'''
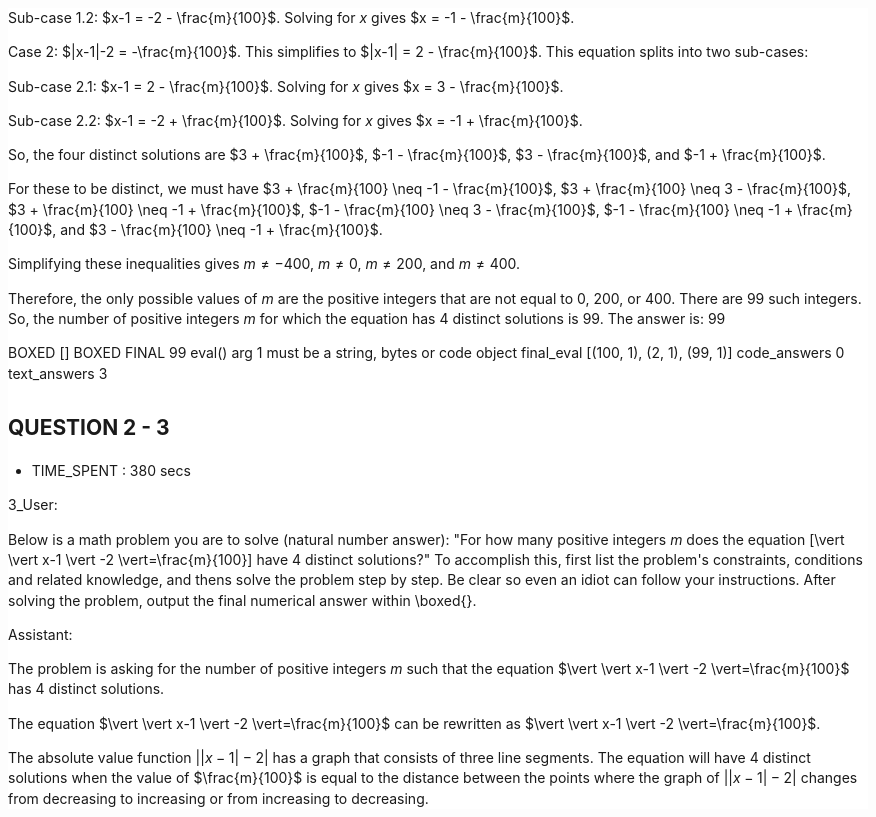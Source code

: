 Sub-case 1.2: $x-1 = -2 - \frac{m}{100}$.
Solving for $x$ gives $x = -1 - \frac{m}{100}$.

Case 2: $|x-1|-2 = -\frac{m}{100}$.
This simplifies to $|x-1| = 2 - \frac{m}{100}$.
This equation splits into two sub-cases:

Sub-case 2.1: $x-1 = 2 - \frac{m}{100}$.
Solving for $x$ gives $x = 3 - \frac{m}{100}$.

Sub-case 2.2: $x-1 = -2 + \frac{m}{100}$.
Solving for $x$ gives $x = -1 + \frac{m}{100}$.

So, the four distinct solutions are $3 + \frac{m}{100}$, $-1 - \frac{m}{100}$, $3 - \frac{m}{100}$, and $-1 + \frac{m}{100}$.

For these to be distinct, we must have $3 + \frac{m}{100} \neq -1 - \frac{m}{100}$, $3 + \frac{m}{100} \neq 3 - \frac{m}{100}$, $3 + \frac{m}{100} \neq -1 + \frac{m}{100}$, $-1 - \frac{m}{100} \neq 3 - \frac{m}{100}$, $-1 - \frac{m}{100} \neq -1 + \frac{m}{100}$, and $3 - \frac{m}{100} \neq -1 + \frac{m}{100}$.

Simplifying these inequalities gives $m \neq -400$, $m \neq 0$, $m \neq 200$, and $m \neq 400$.

Therefore, the only possible values of $m$ are the positive integers that are not equal to $0$, $200$, or $400$. There are $99$ such integers. So, the number of positive integers $m$ for which the equation has $4$ distinct solutions is $99$. The answer is: $99$

BOXED []
BOXED FINAL 99
eval() arg 1 must be a string, bytes or code object final_eval
[(100, 1), (2, 1), (99, 1)]
code_answers 0 text_answers 3



## QUESTION 2 - 3 
- TIME_SPENT : 380 secs

3_User:

Below is a math problem you are to solve (natural number answer):
"For how many positive integers $m$ does the equation \[\vert \vert x-1 \vert -2 \vert=\frac{m}{100}\] have $4$ distinct solutions?"
To accomplish this, first list the problem's constraints, conditions and related knowledge, and thens solve the problem step by step. Be clear so even an idiot can follow your instructions. After solving the problem, output the final numerical answer within \boxed{}.

Assistant:

 The problem is asking for the number of positive integers $m$ such that the equation $\vert \vert x-1 \vert -2 \vert=\frac{m}{100}$ has 4 distinct solutions.

The equation $\vert \vert x-1 \vert -2 \vert=\frac{m}{100}$ can be rewritten as $\vert \vert x-1 \vert -2 \vert=\frac{m}{100}$.

The absolute value function $\vert \vert x-1 \vert -2 \vert$ has a graph that consists of three line segments. The equation will have 4 distinct solutions when the value of $\frac{m}{100}$ is equal to the distance between the points where the graph of $\vert \vert x-1 \vert -2 \vert$ changes from decreasing to increasing or from increasing to decreasing.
'''
## Work request
All lines from the beginning of the material through the line that holds "Solving for $x$ gives $x = -1 +", both included, should be returned exactly; please omit any pictures and add no other lines.

## Exercise answer
Source code

: Sub-case 1.2: $x-1 = -2 - \frac{m}{100}$.
Solving for $x$ gives $x = -1 - \frac{m}{100}$.

Case 2: $|x-1|-2 = -\frac{m}{100}$.
This simplifies to $|x-1| = 2 - \frac{m}{100}$.
This equation splits into two sub-cases:

Sub-case 2.1: $x-1 = 2 - \frac{m}{100}$.
Solving for $x$ gives $x = 3 - \frac{m}{100}$.

Sub-case 2.2: $x-1 = -2 + \frac{m}{100}$.
Solving for $x$ gives $x = -1 + \frac{m}{100}$.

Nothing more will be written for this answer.